What’s user experience and what is usability testing?
User experience is incredibly broad term. It’s essentially how we, as people, experience the world around us whether it’s a product, service or system.
That aside, let’s narrow our focus to the digital space. User experience is the overall experience of a person using a website or computer application, especially in terms of how easy or pleasing it is to use.
To measure ease of use and how people feel about a website or application, there are tools to help provide that information. One tool is usability testing. This means taking a group of users from a specific target audience and observing how well they can complete certain tasks using the website, and how they feel during these tasks.
Usually a moderator will sit with a user and read from a pre-defined script, asking the user to complete the tasks and asking them how they’re feeling along the way, while recording mouse clicks and facial expressions. All of this information will result in a series of recommendations on how to adjust to site to fit the user needs.
This sounds suspiciously like market research. What’s the difference between a usability test and market research testing? Aren’t they the same thing?
Suspicious as it may seem, market research is based on attitudes, usually around a specific brand and how it meets consumer needs.
A usability test is about behaviour: what the end user actually does.
Why is usability testing important to do? Surely a designer or developer knows the web better than someone off the street.
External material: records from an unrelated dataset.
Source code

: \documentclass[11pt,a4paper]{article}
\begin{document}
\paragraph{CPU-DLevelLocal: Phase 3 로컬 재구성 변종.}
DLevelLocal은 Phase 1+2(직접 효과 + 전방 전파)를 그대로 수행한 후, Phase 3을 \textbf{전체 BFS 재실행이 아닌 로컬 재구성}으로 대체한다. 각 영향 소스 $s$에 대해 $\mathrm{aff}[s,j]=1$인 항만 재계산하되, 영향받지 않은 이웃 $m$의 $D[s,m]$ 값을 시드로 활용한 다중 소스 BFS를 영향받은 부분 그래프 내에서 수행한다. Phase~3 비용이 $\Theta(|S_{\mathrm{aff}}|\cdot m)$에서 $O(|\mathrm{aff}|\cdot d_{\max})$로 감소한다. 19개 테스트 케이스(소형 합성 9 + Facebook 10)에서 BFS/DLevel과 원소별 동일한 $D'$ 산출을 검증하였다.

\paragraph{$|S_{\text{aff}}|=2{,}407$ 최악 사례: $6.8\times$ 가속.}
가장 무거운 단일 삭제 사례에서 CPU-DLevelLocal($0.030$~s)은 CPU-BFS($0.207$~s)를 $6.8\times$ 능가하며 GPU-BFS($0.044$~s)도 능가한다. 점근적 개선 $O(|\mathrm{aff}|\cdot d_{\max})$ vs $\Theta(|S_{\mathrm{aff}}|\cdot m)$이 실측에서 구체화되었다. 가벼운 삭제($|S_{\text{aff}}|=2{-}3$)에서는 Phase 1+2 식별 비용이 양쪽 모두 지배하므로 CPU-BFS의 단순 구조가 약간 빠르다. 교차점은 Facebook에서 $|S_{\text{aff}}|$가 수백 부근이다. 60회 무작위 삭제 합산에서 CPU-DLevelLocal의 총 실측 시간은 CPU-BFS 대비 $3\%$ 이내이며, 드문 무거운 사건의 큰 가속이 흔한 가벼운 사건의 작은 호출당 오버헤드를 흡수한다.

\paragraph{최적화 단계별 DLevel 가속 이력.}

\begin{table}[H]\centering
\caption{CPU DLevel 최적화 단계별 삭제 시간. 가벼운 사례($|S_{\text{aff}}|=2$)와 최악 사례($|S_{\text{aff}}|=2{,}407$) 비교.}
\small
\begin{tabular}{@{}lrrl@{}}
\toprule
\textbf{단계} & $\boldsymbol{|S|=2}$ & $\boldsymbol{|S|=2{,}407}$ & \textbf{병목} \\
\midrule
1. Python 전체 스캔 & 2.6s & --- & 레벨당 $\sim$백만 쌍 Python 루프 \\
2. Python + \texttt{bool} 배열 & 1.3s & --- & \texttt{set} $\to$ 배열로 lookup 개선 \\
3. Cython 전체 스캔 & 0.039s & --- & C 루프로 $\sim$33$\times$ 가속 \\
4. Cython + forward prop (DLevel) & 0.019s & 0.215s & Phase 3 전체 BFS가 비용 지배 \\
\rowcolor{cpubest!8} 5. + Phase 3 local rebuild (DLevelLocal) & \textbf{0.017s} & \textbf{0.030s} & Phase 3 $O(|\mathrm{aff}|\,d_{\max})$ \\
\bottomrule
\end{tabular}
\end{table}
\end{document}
Usability tests are critical in understanding the needs of a target audience. Any website is built to serve a specific need for a specific audience. Watching and understanding how this audience uses and how the audience feels about the site is absolutely critical in creating a successful experience. A good experience will in turn mean that people continue to use and enjoy your site. Unfortunately, a good experience isn’t something you simply extract from developers or designers, as they aren’t the end user and often have biased opinions.